Updated on August 12, 2012

Imagine walking into a Sunday kids group, a teacher is sitting with the children gathered about her, sharing with them the treasures of scripture. You look at the children and realise they aren't really engaged with what's happening, so you decide to stay and watch. From this perspective the problems are obvious, but you wonder if she realises that she has fallen into one or more of the 5 most basic mistakes the children's ministry teachers make.

Availability over suitability,

Equality over individuality,
Result over effort,

Program over people,

& Time over message

Read on to find out how to spot these mistakes and what to do to stop yourself falling into them


Availability over suitability

Have you ever found a plastic bag stuffed with random objects, a scrap of paper attached states “kid's work” in capital letters. Ministry that works with empty cardboard tubes, yoghurt pots and old boxes will always need donations, but what do you do with the 'extras' that often turn up with them. I've seen too many sessions tailor the creative aspect to the resources they are left with, rather than the message they are teaching. When you get those random bits and pieces, think what would you like to use them for, make a note of the possible bible passages and then store them until that passage comes up.

Equality over individuality

According to Thomas Jefferson - “All men were created equal.” I don't believe that for a minute.
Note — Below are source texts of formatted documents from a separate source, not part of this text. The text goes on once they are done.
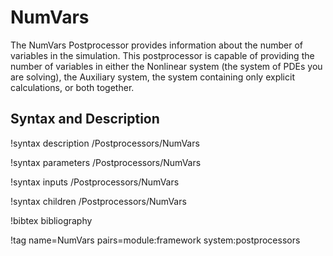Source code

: # NumVars

The NumVars Postprocessor provides information about the number of variables in the simulation. This postprocessor
is capable of providing the number of variables in either the Nonlinear system (the system of PDEs you are solving),
the Auxiliary system, the system containing only explicit calculations, or both together.

## Syntax and Description

!syntax description /Postprocessors/NumVars

!syntax parameters /Postprocessors/NumVars

!syntax inputs /Postprocessors/NumVars

!syntax children /Postprocessors/NumVars

!bibtex bibliography

!tag name=NumVars pairs=module:framework system:postprocessors
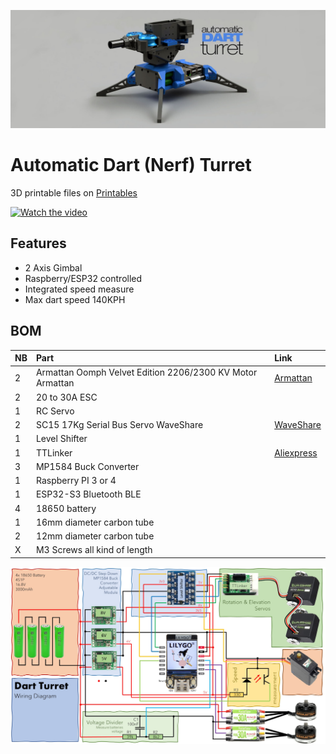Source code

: ![Dart Turret](https://github.com/Tops76/Dart-Turret/blob/main/assets/Dart_Turret_github.jpg)

# Automatic Dart (Nerf) Turret

3D printable files on  [Printables](https://www.printables.com/model/338574-nerf-dart-turret-brushless-wifi-wip)

[![Watch the video](https://img.youtube.com/vi/cYqL7gMsiQk/maxresdefault)](https://youtu.be/cYqL7gMsiQk)

## Features
* 2 Axis Gimbal
* Raspberry/ESP32 controlled
* Integrated speed measure
* Max dart speed 140KPH

## BOM
| __NB__ | __Part__                                                  | Link |
| -------|:----------------------------------------------------------|:-----|
| 2      | Armattan Oomph Velvet Edition 2206/2300 KV Motor	Armattan | [Armattan](https://armattanquads.com/armattan-oomph-velvet-edition-2206-2300-kv-motor/)|
| 2      | 20 to 30A ESC                                             |      |
| 1      | RC Servo                                                  |      |
| 2      | SC15 17Kg Serial Bus Servo	WaveShare                      | [WaveShare](https://www.waveshare.com/sc15-servo.htm)     |
| 1      | Level Shifter                                             |      |
| 1      | TTLinker                                                  | [Aliexpress](https://www.aliexpress.com/item/1005004198537971.html)     |
| 3      | MP1584 Buck Converter                                     |      |
| 1      | Raspberry PI 3 or 4                                       |      |
| 1      | ESP32-S3 Bluetooth BLE                                    |      |
| 4      | 18650 battery                                             |      |
| 1      | 16mm diameter carbon tube                                 |      |
| 2      | 12mm diameter carbon tube                                 |      |
| X      | M3 Screws all kind of length                              |      |

![Wiring Diagram](https://github.com/Tops76/Dart-Turret/blob/main/assets/Dart_Turret_Wiring_Diagram.jpg)
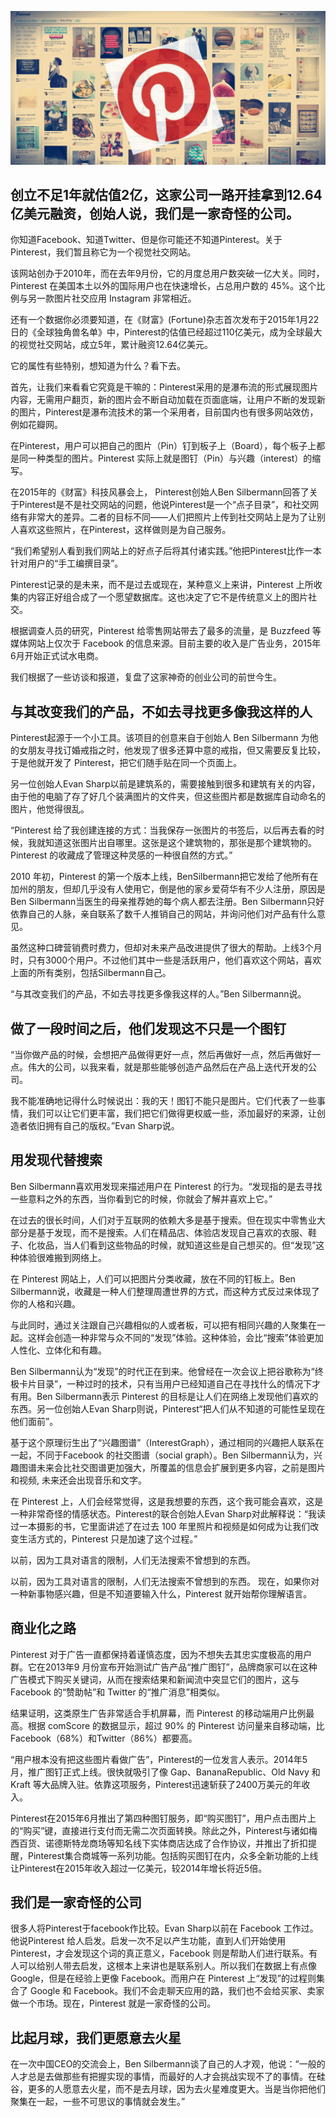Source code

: ![Pinterest](Pinterest.jpg)

## 创立不足1年就估值2亿，这家公司一路开挂拿到12.64亿美元融资，创始人说，我们是一家奇怪的公司。

你知道Facebook、知道Twitter、但是你可能还不知道Pinterest。关于Pinterest，我们暂且称它为一个视觉社交网站。

该网站创办于2010年，而在去年9月份，它的月度总用户数突破一亿大关。同时， Pinterest 在美国本土以外的国际用户也在快速增长，占总用户数的 45%。这个比例与另一款图片社交应用 Instagram 非常相近。

还有一个数据你必须要知道，在《财富》(Fortune)杂志首次发布于2015年1月22日的《全球独角兽名单》中，Pinterest的估值已经超过110亿美元，成为全球最大的视觉社交网站，成立5年，累计融资12.64亿美元。

它的属性有些特别，想知道为什么？看下去。

首先，让我们来看看它究竟是干嘛的：Pinterest采用的是瀑布流的形式展现图片内容，无需用户翻页，新的图片会不断自动加载在页面底端，让用户不断的发现新的图片，Pinterest是瀑布流技术的第一个采用者，目前国内也有很多网站效仿，例如花瓣网。

在Pinterest，用户可以把自己的图片（Pin）钉到板子上（Board），每个板子上都是同一种类型的图片。Pinterest 实际上就是图钉（Pin）与兴趣（interest）的缩写。

在2015年的《财富》科技风暴会上， Pinterest创始人Ben Silbermann回答了关于Pinterest是不是社交网站的问题，他说Pinterest是一个“点子目录”，和社交网络有非常大的差异。二者的目标不同——人们把照片上传到社交网站上是为了让别人喜欢这些照片，在Pinterest，这样做则是为自己服务。

“我们希望别人看到我们网站上的好点子后将其付诸实践。”他把Pinterest比作一本针对用户的“手工编撰目录”。

Pinterest记录的是未来，而不是过去或现在，某种意义上来讲，Pinterest 上所收集的内容正好组合成了一个愿望数据库。这也决定了它不是传统意义上的图片社交。

根据调查人员的研究，Pinterest 给零售网站带去了最多的流量，是 Buzzfeed 等媒体网站上仅次于 Facebook 的信息来源。目前主要的收入是广告业务，2015年6月开始正式试水电商。

我们根据了一些访谈和报道，复盘了这家神奇的创业公司的前世今生。

## 与其改变我们的产品，不如去寻找更多像我这样的人

Pinterest起源于一个小工具。该项目的创意来自于创始人 Ben Silbermann 为他的女朋友寻找订婚戒指之时，他发现了很多还算中意的戒指，但又需要反复比较，于是他就开发了 Pinterest，把它们随手贴在同一个页面上。

另一位创始人Evan Sharp以前是建筑系的，需要接触到很多和建筑有关的内容，由于他的电脑了存了好几个装满图片的文件夹，但这些图片都是数据库自动命名的图片，他觉得很乱。

“Pinterest 给了我创建连接的方式：当我保存一张图片的书签后，以后再去看的时候，我就知道这张图片出自哪里。这张是这个建筑物的，那张是那个建筑物的。Pinterest 的收藏成了管理这种灵感的一种很自然的方式。”

2010 年初，Pinterest 的第一个版本上线，BenSilbermann把它发给了他所有在加州的朋友，但却几乎没有人使用它，倒是他的家乡爱荷华有不少人注册，原因是Ben Silbermann当医生的母亲推荐她的每个病人都去注册。Ben Silbermann只好依靠自己的人脉，亲自联系了数千人推销自己的网站，并询问他们对产品有什么意见。

虽然这种口碑营销费时费力，但却对未来产品改进提供了很大的帮助。上线3个月时，只有3000个用户。不过他们其中一些是活跃用户，他们喜欢这个网站，喜欢上面的所有类别，包括Silbermann自己。

“与其改变我们的产品，不如去寻找更多像我这样的人。”Ben Silbermann说。

## 做了一段时间之后，他们发现这不只是一个图钉

“当你做产品的时候，会想把产品做得更好一点，然后再做好一点，然后再做好一点。伟大的公司，以我来看，就是那些能够创造产品然后在产品上迭代开发的公司。

我不能准确地记得什么时候说出：我的天！图钉不能只是图片。它们代表了一些事情，我们可以让它们更丰富，我们把它们做得更权威一些，添加最好的来源，让创造者依旧拥有自己的版权。”Evan Sharp说。

## 用发现代替搜索

Ben Silbermann喜欢用发现来描述用户在 Pinterest 的行为。“发现指的是去寻找一些意料之外的东西，当你看到它的时候，你就会了解并喜欢上它。”

在过去的很长时间，人们对于互联网的依赖大多是基于搜索。但在现实中零售业大部分是基于发现，而不是搜索。人们在精品店、体验店发现自己喜欢的衣服、鞋子、化妆品，当人们看到这些物品的时候，就知道这些是自己想买的。但“发现”这种体验很难搬到网络上。

在 Pinterest 网站上，人们可以把图片分类收藏，放在不同的钉板上。Ben Silbermann说，收藏是一种人们整理周遭世界的方式，而这种方式反过来体现了你的人格和兴趣。

与此同时，通过关注跟自己兴趣相似的人或者板，可以把有相同兴趣的人聚集在一起。这样会创造一种非常与众不同的“发现”体验。这种体验，会比“搜索”体验更加人性化、立体化和有趣。

Ben Silbermann认为“发现”的时代正在到来。他曾经在一次会议上把谷歌称为“终极卡片目录”，一种过时的技术，只有当用户已经知道自己在寻找什么的情况下才有用。Ben Silbermann表示 Pinterest 的目标是让人们在网络上发现他们喜欢的东西。另一位创始人Evan Sharp则说，Pinterest“把人们从不知道的可能性呈现在他们面前”。

基于这个原理衍生出了“兴趣图谱”（InterestGraph），通过相同的兴趣把人联系在一起，不同于Facebook 的社交图谱（social graph）。Ben Silbermann认为，兴趣图谱未来会比社交图谱更加强大，所覆盖的信息会扩展到更多内容，之前是图片和视频, 未来还会出现音乐和文字。

在 Pinterest 上，人们会经常觉得，这是我想要的东西，这个我可能会喜欢，这是一种非常奇怪的情感状态。Pinterest的联合创始人Evan Sharp对此解释说：“我读过一本摄影的书，它里面讲述了在过去 100 年里照片和视频是如何成为让我们改变生活方式的，Pinterest 只是加速了这个过程。”

以前，因为工具对语言的限制，人们无法搜索不曾想到的东西。

以前，因为工具对语言的限制，人们无法搜索不曾想到的东西。
现在，如果你对一种新事物感兴趣，但是不知道要输入什么，Pinterest 就开始帮你理解语言。

## 商业化之路

Pinterest 对于广告一直都保持着谨慎态度，因为不想失去其忠实度极高的用户群。它在2013年9 月份宣布开始测试广告产品“推广图钉”，品牌商家可以在这种广告模式下购买关键词，从而在搜索结果和新闻流中突显它们的图片，这与 Facebook 的“赞助帖”和 Twitter 的“推广消息”相类似。

结果证明，这类原生广告非常适合手机屏幕，而 Pinterest 的移动端用户比例最高。根据 comScore 的数据显示，超过 90% 的 Pinterest 访问量来自移动端，比 Facebook（68%）和Twitter（86%）都要高。

“用户根本没有把这些图片看做广告”，Pinterest的一位发言人表示。2014年5 月，推广图钉正式上线。很快就吸引了像 Gap、BananaRepublic、Old Navy 和Kraft 等大品牌入驻。依靠这项服务，Pinterest迅速斩获了2400万美元的年收入。

Pinterest在2015年6月推出了第四种图钉服务，即“购买图钉”，用户点击图片上的“购买”键，直接进行支付而无需二次页面转换。除此之外，Pinterest与诸如梅西百货、诺德斯特龙商场等知名线下实体商店达成了合作协议，并推出了折扣提醒，Pinterest集合商城等一系列功能。包括购买图钉在内，众多全新功能的上线让Pinterest在2015年收入超过一亿美元，较2014年增长将近5倍。

## 我们是一家奇怪的公司

很多人将Pinterest于facebook作比较。Evan Sharp以前在 Facebook 工作过。他说Pinterest 给人启发。启发一次不足以产生功能，直到人们开始使用 Pinterest，才会发现这个词的真正意义，Facebook 则是帮助人们进行联系。有人可以给别人带去启发，这根本上来讲也是联系别人。所以我们在数据上有点像 Google，但是在经验上更像 Facebook。而用户在 Pinterest 上“发现”的过程则集合了 Google 和 Facebook。我们不会走聊天应用的路，我们也不会给买家、卖家做一个市场。现在，Pinterest 就是一家奇怪的公司。

## 比起月球，我们更愿意去火星

在一次中国CEO的交流会上，Ben Silbermann谈了自己的人才观，他说：“一般的人才总是去做那些有把握实现的事情，而最好的人才会挑战实现不了的事情。在硅谷，更多的人愿意去火星，而不是去月球，因为去火星难度更大。当是当你把他们聚集在一起，一些不可思议的事情就会发生。”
I would like to say it's true but I'd rather pin my flag to - all men were created individual or with potential or in need of friendship and love. Equality is a big thing for kids, and favouritism is a big no-no. If you fall into favouritism you lose your credibility with the kids, but if you overplay equality then you lose love. To love truly is to treat each child as an individual, to expect different things of them as you recognise their different abilities and levels.

Do you have hovering mummy's in your groups, if mum always awards the prise to her own child, or tests out the lesson on them so they know the answers you need to stop it - yes it's uncomfortable, but it's only harming the group as a whole!


Result over effort

Making mistakes is one of the most effective learning methods for both children and their teachers. Mistakes are not a bad thing, and yet many teachers fall into the trap of expecting their children to produce answers, worksheets, and crafts according to the 'right' way shown in the book. The effort the children show, the enthusiasm and engagement is a thing much more worthy of praise than the formulated expectation.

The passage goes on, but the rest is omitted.